▶ _Exercise prompt_
Word for word, copy out the records given below.

*** Opening of Record extracts ***

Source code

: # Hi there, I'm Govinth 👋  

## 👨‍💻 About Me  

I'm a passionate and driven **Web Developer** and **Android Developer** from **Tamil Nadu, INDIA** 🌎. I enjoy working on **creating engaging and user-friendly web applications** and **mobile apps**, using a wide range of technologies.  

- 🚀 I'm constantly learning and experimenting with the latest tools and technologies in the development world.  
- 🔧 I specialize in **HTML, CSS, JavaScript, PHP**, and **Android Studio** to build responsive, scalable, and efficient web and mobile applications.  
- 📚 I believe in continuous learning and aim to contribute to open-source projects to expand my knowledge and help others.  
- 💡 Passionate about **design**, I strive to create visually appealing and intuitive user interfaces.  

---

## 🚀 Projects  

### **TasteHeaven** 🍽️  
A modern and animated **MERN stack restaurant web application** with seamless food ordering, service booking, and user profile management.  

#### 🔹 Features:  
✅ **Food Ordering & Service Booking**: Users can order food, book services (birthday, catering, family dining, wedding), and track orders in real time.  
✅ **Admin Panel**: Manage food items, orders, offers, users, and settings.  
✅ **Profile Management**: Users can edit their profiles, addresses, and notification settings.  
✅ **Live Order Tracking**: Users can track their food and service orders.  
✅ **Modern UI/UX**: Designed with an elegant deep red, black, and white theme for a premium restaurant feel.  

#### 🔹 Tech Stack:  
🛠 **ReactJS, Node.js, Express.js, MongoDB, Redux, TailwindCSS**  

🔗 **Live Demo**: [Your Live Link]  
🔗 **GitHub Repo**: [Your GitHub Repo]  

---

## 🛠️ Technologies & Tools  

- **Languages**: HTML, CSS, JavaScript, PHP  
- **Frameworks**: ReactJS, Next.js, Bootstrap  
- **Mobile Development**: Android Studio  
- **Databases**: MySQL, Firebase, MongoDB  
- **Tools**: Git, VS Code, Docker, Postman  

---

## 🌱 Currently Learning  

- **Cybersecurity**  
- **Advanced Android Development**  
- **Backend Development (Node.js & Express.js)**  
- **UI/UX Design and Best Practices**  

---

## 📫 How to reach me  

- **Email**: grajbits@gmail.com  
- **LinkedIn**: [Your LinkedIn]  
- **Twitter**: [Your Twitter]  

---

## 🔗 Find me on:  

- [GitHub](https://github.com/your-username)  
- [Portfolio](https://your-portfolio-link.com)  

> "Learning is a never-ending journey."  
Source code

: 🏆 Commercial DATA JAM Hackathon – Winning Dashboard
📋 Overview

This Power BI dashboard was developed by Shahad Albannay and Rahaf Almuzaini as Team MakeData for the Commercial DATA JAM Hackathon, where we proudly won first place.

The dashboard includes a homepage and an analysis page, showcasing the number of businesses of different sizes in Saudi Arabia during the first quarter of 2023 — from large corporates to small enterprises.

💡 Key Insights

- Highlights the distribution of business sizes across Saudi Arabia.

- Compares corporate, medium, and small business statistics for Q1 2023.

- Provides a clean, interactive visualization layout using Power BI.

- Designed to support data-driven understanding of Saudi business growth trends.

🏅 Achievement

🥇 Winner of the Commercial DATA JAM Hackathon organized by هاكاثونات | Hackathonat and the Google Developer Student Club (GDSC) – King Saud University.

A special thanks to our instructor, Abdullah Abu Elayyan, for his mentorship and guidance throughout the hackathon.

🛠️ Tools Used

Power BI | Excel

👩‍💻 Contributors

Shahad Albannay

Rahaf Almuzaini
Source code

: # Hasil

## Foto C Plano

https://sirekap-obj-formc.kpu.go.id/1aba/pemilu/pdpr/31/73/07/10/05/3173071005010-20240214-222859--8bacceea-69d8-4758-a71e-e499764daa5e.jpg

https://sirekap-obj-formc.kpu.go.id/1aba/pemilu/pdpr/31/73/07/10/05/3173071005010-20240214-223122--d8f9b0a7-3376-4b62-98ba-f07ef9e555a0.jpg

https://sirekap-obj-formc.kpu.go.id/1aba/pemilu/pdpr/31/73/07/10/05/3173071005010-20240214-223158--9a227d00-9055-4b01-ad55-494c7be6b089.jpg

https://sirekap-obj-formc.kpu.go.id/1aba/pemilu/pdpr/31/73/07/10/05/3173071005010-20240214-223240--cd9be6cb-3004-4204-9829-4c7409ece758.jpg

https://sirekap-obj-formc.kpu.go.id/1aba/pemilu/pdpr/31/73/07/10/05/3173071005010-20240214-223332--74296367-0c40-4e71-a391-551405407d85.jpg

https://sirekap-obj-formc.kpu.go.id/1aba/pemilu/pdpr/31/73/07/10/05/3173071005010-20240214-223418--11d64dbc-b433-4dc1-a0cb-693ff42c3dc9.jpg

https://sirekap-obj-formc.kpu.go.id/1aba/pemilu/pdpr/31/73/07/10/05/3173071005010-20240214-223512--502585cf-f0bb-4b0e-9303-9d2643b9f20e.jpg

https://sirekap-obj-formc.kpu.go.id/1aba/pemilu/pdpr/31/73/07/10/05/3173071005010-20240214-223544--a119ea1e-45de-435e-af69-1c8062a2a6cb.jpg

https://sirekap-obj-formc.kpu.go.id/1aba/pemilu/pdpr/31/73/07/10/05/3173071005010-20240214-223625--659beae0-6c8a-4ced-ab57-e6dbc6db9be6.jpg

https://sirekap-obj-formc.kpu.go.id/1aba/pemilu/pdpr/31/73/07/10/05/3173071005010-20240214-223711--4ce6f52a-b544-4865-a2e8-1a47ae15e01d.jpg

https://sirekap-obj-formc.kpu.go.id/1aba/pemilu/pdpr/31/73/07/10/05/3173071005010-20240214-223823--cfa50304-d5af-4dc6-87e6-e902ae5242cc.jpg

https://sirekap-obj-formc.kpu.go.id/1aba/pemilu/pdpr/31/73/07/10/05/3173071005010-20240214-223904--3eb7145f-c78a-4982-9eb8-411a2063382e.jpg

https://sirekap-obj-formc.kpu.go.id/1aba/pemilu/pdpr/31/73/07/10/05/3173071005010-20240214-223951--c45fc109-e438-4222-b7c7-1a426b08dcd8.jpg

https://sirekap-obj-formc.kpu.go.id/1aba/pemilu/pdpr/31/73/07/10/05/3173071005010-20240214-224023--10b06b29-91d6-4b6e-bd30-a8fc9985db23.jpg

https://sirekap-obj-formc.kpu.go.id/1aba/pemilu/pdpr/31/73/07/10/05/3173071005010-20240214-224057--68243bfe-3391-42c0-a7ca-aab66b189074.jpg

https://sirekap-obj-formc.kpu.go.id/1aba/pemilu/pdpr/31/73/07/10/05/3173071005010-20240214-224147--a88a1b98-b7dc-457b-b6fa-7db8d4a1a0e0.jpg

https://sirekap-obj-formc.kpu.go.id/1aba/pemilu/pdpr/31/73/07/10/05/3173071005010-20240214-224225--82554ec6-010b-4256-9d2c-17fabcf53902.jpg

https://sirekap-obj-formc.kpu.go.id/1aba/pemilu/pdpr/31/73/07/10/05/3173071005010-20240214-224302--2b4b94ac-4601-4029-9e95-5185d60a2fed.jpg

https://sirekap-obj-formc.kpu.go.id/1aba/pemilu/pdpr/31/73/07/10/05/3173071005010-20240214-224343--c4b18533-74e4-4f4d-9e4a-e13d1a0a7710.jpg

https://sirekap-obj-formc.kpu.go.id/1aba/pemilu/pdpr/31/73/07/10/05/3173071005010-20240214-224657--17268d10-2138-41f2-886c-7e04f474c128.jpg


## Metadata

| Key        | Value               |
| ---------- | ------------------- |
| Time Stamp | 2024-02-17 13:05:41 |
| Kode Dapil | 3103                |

*** Close of Record extracts ***

▶ _Answer area_
Source code

: # Hi there, I'm Govinth 👋  

## 👨‍💻 About Me  

I'm a passionate and driven **Web Developer** and **Android Developer** from **Tamil Nadu, INDIA** 🌎. I enjoy working on **creating engaging and user-friendly web applications** and **mobile apps**, using a wide range of technologies.  

- 🚀 I'm constantly learning and experimenting with the latest tools and technologies in the development world.  
- 🔧 I specialize in **HTML, CSS, JavaScript, PHP**, and **Android Studio** to build responsive, scalable, and efficient web and mobile applications.  
- 📚 I believe in continuous learning and aim to contribute to open-source projects to expand my knowledge and help others.  
- 💡 Passionate about **design**, I strive to create visually appealing and intuitive user interfaces.  

---

## 🚀 Projects  

### **TasteHeaven** 🍽️  
A modern and animated **MERN stack restaurant web application** with seamless food ordering, service booking, and user profile management.  

#### 🔹 Features:  
✅ **Food Ordering & Service Booking**: Users can order food, book services (birthday, catering, family dining, wedding), and track orders in real time.  
✅ **Admin Panel**: Manage food items, orders, offers, users, and settings.  
✅ **Profile Management**: Users can edit their profiles, addresses, and notification settings.  
✅ **Live Order Tracking**: Users can track their food and service orders.  
✅ **Modern UI/UX**: Designed with an elegant deep red, black, and white theme for a premium restaurant feel.  

#### 🔹 Tech Stack:  
🛠 **ReactJS, Node.js, Express.js, MongoDB, Redux, TailwindCSS**  

🔗 **Live Demo**: [Your Live Link]  
🔗 **GitHub Repo**: [Your GitHub Repo]  

---

## 🛠️ Technologies & Tools  

- **Languages**: HTML, CSS, JavaScript, PHP  
- **Frameworks**: ReactJS, Next.js, Bootstrap  
- **Mobile Development**: Android Studio  
- **Databases**: MySQL, Firebase, MongoDB  
- **Tools**: Git, VS Code, Docker, Postman  

---

## 🌱 Currently Learning  

- **Cybersecurity**  
- **Advanced Android Development**  
- **Backend Development (Node.js & Express.js)**  
- **UI/UX Design and Best Practices**  

---

## 📫 How to reach me  

- **Email**: grajbits@gmail.com  
- **LinkedIn**: [Your LinkedIn]  
- **Twitter**: [Your Twitter]  

---

## 🔗 Find me on:  

- [GitHub](https://github.com/your-username)  
- [Portfolio](https://your-portfolio-link.com)  

> "Learning is a never-ending journey."  
Source code

: 🏆 Commercial DATA JAM Hackathon – Winning Dashboard
📋 Overview

This Power BI dashboard was developed by Shahad Albannay and Rahaf Almuzaini as Team MakeData for the Commercial DATA JAM Hackathon, where we proudly won first place.

The dashboard includes a homepage and an analysis page, showcasing the number of businesses of different sizes in Saudi Arabia during the first quarter of 2023 — from large corporates to small enterprises.

💡 Key Insights

- Highlights the distribution of business sizes across Saudi Arabia.

- Compares corporate, medium, and small business statistics for Q1 2023.

- Provides a clean, interactive visualization layout using Power BI.

- Designed to support data-driven understanding of Saudi business growth trends.

🏅 Achievement

🥇 Winner of the Commercial DATA JAM Hackathon organized by هاكاثونات | Hackathonat and the Google Developer Student Club (GDSC) – King Saud University.

A special thanks to our instructor, Abdullah Abu Elayyan, for his mentorship and guidance throughout the hackathon.

🛠️ Tools Used

Power BI | Excel

👩‍💻 Contributors

Shahad Albannay

Rahaf Almuzaini
Source code

: # Hasil

## Foto C Plano

https://sirekap-obj-formc.kpu.go.id/1aba/pemilu/pdpr/31/73/07/10/05/3173071005010-20240214-222859--8bacceea-69d8-4758-a71e-e499764daa5e.jpg

https://sirekap-obj-formc.kpu.go.id/1aba/pemilu/pdpr/31/73/07/10/05/3173071005010-20240214-223122--d8f9b0a7-3376-4b62-98ba-f07ef9e555a0.jpg

https://sirekap-obj-formc.kpu.go.id/1aba/pemilu/pdpr/31/73/07/10/05/3173071005010-20240214-223158--9a227d00-9055-4b01-ad55-494c7be6b089.jpg

https://sirekap-obj-formc.kpu.go.id/1aba/pemilu/pdpr/31/73/07/10/05/3173071005010-20240214-223240--cd9be6cb-3004-4204-9829-4c7409ece758.jpg

https://sirekap-obj-formc.kpu.go.id/1aba/pemilu/pdpr/31/73/07/10/05/3173071005010-20240214-223332--74296367-0c40-4e71-a391-551405407d85.jpg

https://sirekap-obj-formc.kpu.go.id/1aba/pemilu/pdpr/31/73/07/10/05/3173071005010-20240214-223418--11d64dbc-b433-4dc1-a0cb-693ff42c3dc9.jpg

https://sirekap-obj-formc.kpu.go.id/1aba/pemilu/pdpr/31/73/07/10/05/3173071005010-20240214-223512--502585cf-f0bb-4b0e-9303-9d2643b9f20e.jpg

https://sirekap-obj-formc.kpu.go.id/1aba/pemilu/pdpr/31/73/07/10/05/3173071005010-20240214-223544--a119ea1e-45de-435e-af69-1c8062a2a6cb.jpg

https://sirekap-obj-formc.kpu.go.id/1aba/pemilu/pdpr/31/73/07/10/05/3173071005010-20240214-223625--659beae0-6c8a-4ced-ab57-e6dbc6db9be6.jpg

https://sirekap-obj-formc.kpu.go.id/1aba/pemilu/pdpr/31/73/07/10/05/3173071005010-20240214-223711--4ce6f52a-b544-4865-a2e8-1a47ae15e01d.jpg

https://sirekap-obj-formc.kpu.go.id/1aba/pemilu/pdpr/31/73/07/10/05/3173071005010-20240214-223823--cfa50304-d5af-4dc6-87e6-e902ae5242cc.jpg

https://sirekap-obj-formc.kpu.go.id/1aba/pemilu/pdpr/31/73/07/10/05/3173071005010-20240214-223904--3eb7145f-c78a-4982-9eb8-411a2063382e.jpg

https://sirekap-obj-formc.kpu.go.id/1aba/pemilu/pdpr/31/73/07/10/05/3173071005010-20240214-223951--c45fc109-e438-4222-b7c7-1a426b08dcd8.jpg

https://sirekap-obj-formc.kpu.go.id/1aba/pemilu/pdpr/31/73/07/10/05/3173071005010-20240214-224023--10b06b29-91d6-4b6e-bd30-a8fc9985db23.jpg

https://sirekap-obj-formc.kpu.go.id/1aba/pemilu/pdpr/31/73/07/10/05/3173071005010-20240214-224057--68243bfe-3391-42c0-a7ca-aab66b189074.jpg

https://sirekap-obj-formc.kpu.go.id/1aba/pemilu/pdpr/31/73/07/10/05/3173071005010-20240214-224147--a88a1b98-b7dc-457b-b6fa-7db8d4a1a0e0.jpg

https://sirekap-obj-formc.kpu.go.id/1aba/pemilu/pdpr/31/73/07/10/05/3173071005010-20240214-224225--82554ec6-010b-4256-9d2c-17fabcf53902.jpg

https://sirekap-obj-formc.kpu.go.id/1aba/pemilu/pdpr/31/73/07/10/05/3173071005010-20240214-224302--2b4b94ac-4601-4029-9e95-5185d60a2fed.jpg

https://sirekap-obj-formc.kpu.go.id/1aba/pemilu/pdpr/31/73/07/10/05/3173071005010-20240214-224343--c4b18533-74e4-4f4d-9e4a-e13d1a0a7710.jpg

https://sirekap-obj-formc.kpu.go.id/1aba/pemilu/pdpr/31/73/07/10/05/3173071005010-20240214-224657--17268d10-2138-41f2-886c-7e04f474c128.jpg


## Metadata

| Key        | Value               |
| ---------- | ------------------- |
| Time Stamp | 2024-02-17 13:05:41 |
| Kode Dapil | 3103                |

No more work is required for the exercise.